• TASK INPUTS:
§ §
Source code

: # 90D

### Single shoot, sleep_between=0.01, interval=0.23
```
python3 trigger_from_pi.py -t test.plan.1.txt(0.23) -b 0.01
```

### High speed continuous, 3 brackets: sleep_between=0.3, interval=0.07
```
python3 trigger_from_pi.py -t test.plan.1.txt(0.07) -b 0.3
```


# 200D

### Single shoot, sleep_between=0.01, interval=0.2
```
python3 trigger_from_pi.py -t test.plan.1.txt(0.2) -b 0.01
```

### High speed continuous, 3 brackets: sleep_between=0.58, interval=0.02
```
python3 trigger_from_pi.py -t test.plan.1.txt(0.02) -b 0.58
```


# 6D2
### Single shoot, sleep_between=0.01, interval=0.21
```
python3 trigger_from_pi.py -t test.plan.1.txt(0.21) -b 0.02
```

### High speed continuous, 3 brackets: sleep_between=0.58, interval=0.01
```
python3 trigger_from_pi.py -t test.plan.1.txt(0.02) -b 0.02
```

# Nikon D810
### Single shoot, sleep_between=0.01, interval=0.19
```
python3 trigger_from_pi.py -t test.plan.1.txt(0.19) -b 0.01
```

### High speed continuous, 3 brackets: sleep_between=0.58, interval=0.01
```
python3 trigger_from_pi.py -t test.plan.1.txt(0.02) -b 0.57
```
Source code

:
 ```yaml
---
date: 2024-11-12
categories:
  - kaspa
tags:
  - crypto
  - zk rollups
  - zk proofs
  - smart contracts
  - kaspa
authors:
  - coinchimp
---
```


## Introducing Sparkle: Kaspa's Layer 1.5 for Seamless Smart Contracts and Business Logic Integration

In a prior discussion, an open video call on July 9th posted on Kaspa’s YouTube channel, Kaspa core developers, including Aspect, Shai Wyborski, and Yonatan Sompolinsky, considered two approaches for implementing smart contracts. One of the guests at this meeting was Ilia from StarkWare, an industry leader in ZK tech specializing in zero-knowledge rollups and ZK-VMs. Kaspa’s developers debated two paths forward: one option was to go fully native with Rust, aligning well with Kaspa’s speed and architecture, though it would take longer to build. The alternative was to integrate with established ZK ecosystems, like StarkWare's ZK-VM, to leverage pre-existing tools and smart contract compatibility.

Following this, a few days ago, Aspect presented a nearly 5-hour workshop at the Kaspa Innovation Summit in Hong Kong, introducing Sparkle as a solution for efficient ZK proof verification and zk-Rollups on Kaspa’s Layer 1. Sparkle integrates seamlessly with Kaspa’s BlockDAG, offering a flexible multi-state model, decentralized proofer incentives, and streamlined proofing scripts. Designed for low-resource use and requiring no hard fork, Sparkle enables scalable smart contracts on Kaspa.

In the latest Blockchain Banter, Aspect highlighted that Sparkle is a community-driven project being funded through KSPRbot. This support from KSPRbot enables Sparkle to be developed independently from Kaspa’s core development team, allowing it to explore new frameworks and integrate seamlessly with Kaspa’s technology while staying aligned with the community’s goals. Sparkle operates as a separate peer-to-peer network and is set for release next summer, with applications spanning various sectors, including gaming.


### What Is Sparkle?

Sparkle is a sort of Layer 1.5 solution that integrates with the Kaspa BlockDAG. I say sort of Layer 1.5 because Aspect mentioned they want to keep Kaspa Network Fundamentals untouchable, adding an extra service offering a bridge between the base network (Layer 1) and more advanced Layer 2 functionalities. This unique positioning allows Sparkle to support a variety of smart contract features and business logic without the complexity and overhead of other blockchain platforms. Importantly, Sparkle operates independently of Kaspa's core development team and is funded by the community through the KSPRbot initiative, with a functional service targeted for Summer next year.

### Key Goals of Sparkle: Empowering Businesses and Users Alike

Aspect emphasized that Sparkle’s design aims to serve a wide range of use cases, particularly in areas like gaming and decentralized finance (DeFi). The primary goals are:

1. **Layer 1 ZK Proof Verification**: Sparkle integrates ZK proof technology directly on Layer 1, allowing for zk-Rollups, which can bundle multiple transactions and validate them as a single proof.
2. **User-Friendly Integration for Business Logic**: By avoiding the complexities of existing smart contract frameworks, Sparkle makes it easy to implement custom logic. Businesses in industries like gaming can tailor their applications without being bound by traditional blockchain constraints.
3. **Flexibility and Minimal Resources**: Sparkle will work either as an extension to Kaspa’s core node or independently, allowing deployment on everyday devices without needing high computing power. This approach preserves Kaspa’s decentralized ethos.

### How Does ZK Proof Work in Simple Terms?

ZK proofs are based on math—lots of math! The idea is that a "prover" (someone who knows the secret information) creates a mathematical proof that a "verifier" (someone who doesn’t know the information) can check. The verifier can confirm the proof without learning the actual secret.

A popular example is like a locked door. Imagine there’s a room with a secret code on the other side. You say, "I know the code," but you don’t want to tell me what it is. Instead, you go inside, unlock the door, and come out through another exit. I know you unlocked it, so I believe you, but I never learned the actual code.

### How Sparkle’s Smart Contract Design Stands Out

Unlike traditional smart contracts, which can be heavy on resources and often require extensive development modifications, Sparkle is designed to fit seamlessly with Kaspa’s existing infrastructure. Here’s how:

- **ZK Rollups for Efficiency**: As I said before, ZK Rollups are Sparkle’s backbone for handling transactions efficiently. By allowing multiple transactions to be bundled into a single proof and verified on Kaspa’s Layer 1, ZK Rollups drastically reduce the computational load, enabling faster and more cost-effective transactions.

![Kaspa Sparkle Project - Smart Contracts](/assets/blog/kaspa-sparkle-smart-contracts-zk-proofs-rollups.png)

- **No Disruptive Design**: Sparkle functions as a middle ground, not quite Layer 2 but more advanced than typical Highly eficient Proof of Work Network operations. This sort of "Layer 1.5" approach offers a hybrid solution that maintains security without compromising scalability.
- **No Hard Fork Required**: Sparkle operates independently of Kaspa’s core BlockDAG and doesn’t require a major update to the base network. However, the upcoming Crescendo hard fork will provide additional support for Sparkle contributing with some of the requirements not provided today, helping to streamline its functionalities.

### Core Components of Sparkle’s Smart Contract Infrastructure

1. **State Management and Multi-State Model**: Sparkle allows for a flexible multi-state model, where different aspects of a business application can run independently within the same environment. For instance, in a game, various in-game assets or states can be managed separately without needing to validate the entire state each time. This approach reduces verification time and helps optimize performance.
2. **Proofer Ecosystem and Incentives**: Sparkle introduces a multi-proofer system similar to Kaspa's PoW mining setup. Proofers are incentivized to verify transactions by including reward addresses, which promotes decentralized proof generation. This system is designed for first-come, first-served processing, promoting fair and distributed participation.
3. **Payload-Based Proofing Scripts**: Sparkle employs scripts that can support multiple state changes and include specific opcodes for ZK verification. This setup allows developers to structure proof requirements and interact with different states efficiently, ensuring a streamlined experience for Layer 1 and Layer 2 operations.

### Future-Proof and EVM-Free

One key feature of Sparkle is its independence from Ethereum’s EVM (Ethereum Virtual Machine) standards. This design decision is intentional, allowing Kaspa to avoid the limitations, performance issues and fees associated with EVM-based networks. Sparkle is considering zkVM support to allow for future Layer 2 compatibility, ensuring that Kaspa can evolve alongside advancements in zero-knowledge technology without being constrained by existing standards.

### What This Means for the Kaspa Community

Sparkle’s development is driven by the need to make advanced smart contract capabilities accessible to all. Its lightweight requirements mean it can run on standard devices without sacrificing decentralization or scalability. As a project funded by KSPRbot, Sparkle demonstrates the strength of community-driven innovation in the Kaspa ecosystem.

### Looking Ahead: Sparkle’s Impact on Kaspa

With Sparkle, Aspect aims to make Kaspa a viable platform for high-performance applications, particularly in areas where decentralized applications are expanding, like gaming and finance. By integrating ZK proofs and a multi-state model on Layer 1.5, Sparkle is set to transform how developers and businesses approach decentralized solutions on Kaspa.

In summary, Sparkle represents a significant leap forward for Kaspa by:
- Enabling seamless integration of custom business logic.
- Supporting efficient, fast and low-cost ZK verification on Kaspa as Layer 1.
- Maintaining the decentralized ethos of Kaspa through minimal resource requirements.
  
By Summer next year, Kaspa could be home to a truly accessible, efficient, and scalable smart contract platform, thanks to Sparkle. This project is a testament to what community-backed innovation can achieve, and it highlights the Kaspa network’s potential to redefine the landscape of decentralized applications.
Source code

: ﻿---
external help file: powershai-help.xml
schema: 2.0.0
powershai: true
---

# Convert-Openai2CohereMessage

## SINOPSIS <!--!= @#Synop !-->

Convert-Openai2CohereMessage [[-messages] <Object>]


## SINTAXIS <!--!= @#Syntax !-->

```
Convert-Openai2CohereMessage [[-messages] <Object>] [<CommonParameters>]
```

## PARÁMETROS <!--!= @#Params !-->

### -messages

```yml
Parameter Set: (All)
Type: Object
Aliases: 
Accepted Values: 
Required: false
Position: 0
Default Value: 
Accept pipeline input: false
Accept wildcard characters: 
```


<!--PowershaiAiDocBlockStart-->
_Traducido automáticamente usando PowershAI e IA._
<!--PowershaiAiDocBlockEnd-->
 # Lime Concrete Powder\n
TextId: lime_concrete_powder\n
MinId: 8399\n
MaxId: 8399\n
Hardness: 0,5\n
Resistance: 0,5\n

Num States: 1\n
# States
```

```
§ §
• THE PROBLEM: Reproduce the entries above exactly, but only the lines between the line holding "ZK proofs are" and the line holding "Unlike traditional smart", inclusive.

• WRITTEN ANSWER:
ZK proofs are based on math—lots of math! The idea is that a "prover" (someone who knows the secret information) creates a mathematical proof that a "verifier" (someone who doesn’t know the information) can check. The verifier can confirm the proof without learning the actual secret.

A popular example is like a locked door. Imagine there’s a room with a secret code on the other side. You say, "I know the code," but you don’t want to tell me what it is. Instead, you go inside, unlock the door, and come out through another exit. I know you unlocked it, so I believe you, but I never learned the actual code.

### How Sparkle’s Smart Contract Design Stands Out

Unlike traditional smart contracts, which can be heavy on resources and often require extensive development modifications, Sparkle is designed to fit seamlessly with Kaspa’s existing infrastructure. Here’s how:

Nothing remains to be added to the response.